● Stored data
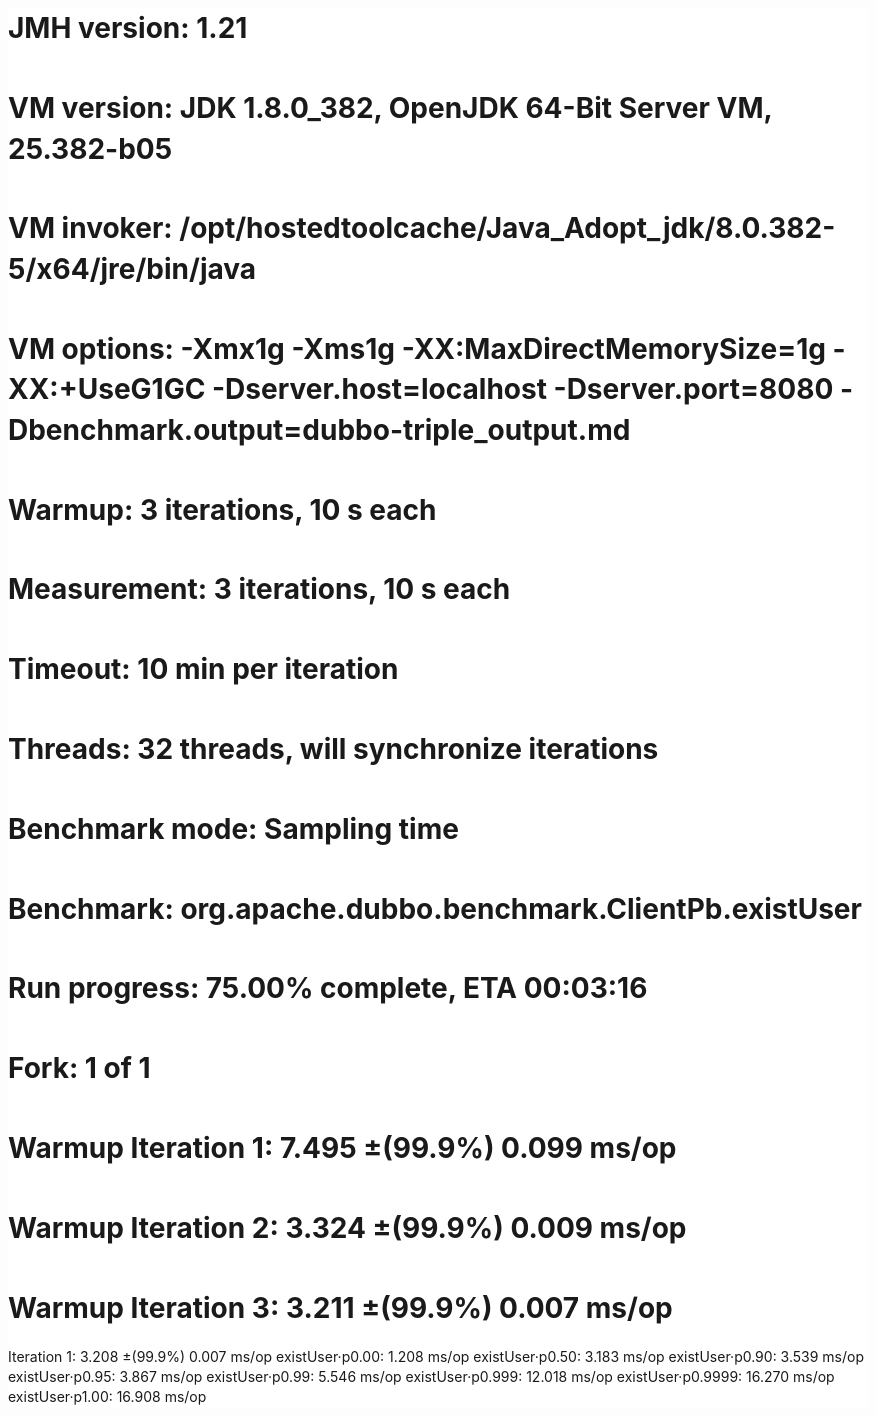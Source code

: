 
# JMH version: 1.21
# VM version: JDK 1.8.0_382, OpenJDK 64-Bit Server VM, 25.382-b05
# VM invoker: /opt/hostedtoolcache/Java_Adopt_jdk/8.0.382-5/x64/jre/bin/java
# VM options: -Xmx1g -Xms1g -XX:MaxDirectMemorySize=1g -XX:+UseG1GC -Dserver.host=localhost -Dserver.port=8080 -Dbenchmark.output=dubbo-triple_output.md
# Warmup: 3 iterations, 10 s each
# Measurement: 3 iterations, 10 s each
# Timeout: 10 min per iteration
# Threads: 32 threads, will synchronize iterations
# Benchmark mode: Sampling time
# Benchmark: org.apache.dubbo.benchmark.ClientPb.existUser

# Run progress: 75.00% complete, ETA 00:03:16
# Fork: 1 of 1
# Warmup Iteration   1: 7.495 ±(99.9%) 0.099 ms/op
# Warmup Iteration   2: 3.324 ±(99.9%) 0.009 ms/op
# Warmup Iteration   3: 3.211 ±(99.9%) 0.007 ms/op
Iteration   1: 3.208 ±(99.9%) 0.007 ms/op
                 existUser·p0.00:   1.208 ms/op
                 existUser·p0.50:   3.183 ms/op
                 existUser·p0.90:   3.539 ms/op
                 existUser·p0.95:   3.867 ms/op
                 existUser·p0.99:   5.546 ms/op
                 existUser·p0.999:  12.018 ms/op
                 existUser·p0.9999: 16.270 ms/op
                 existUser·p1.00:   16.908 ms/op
---
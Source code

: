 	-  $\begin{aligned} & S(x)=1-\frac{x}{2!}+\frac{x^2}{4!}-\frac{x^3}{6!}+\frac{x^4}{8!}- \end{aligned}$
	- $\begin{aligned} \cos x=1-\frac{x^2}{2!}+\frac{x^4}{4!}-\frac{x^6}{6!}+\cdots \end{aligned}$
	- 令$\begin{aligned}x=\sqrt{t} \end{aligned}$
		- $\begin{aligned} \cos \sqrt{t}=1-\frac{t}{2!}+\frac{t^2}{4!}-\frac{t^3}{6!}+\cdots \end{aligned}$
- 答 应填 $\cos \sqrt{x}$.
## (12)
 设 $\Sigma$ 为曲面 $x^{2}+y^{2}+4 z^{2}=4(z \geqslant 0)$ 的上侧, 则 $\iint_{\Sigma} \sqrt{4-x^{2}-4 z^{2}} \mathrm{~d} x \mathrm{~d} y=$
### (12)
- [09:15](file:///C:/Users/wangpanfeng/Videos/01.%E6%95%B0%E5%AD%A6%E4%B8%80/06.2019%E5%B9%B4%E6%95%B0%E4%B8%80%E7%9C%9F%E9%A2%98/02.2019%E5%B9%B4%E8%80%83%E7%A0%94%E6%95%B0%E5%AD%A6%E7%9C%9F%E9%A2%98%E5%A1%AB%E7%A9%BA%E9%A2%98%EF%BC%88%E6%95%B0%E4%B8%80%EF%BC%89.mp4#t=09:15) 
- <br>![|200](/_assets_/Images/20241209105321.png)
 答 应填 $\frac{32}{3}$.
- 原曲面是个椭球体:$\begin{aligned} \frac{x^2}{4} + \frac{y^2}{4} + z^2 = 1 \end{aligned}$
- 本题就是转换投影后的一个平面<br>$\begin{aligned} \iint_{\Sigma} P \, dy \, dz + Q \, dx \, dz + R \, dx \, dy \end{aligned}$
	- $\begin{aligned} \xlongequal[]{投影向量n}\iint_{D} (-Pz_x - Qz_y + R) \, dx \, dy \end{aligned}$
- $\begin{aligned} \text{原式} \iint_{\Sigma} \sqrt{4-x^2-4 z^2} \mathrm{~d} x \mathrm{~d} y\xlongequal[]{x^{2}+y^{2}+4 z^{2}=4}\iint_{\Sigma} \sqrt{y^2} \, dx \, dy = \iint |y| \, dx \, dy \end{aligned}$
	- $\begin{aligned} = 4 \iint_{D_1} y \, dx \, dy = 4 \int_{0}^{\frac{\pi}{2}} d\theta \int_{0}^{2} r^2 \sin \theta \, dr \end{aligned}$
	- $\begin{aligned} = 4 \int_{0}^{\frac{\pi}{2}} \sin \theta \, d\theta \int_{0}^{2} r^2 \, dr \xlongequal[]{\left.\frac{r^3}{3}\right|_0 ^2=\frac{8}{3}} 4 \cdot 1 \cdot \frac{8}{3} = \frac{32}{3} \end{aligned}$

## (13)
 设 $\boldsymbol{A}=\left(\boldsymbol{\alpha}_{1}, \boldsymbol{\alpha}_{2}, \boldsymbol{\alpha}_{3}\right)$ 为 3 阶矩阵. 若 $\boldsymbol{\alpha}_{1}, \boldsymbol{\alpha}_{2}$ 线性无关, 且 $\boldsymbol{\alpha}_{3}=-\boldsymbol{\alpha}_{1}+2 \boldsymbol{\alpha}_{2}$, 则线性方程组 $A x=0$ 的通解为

● REQUIREMENT
Show every line from the entries that includes the word "existUser".

● RESPONSE
# Benchmark: org.apache.dubbo.benchmark.ClientPb.existUser
                 existUser·p0.00:   1.208 ms/op
                 existUser·p0.50:   3.183 ms/op
                 existUser·p0.90:   3.539 ms/op
                 existUser·p0.95:   3.867 ms/op
                 existUser·p0.99:   5.546 ms/op
                 existUser·p0.999:  12.018 ms/op
                 existUser·p0.9999: 16.270 ms/op
                 existUser·p1.00:   16.908 ms/op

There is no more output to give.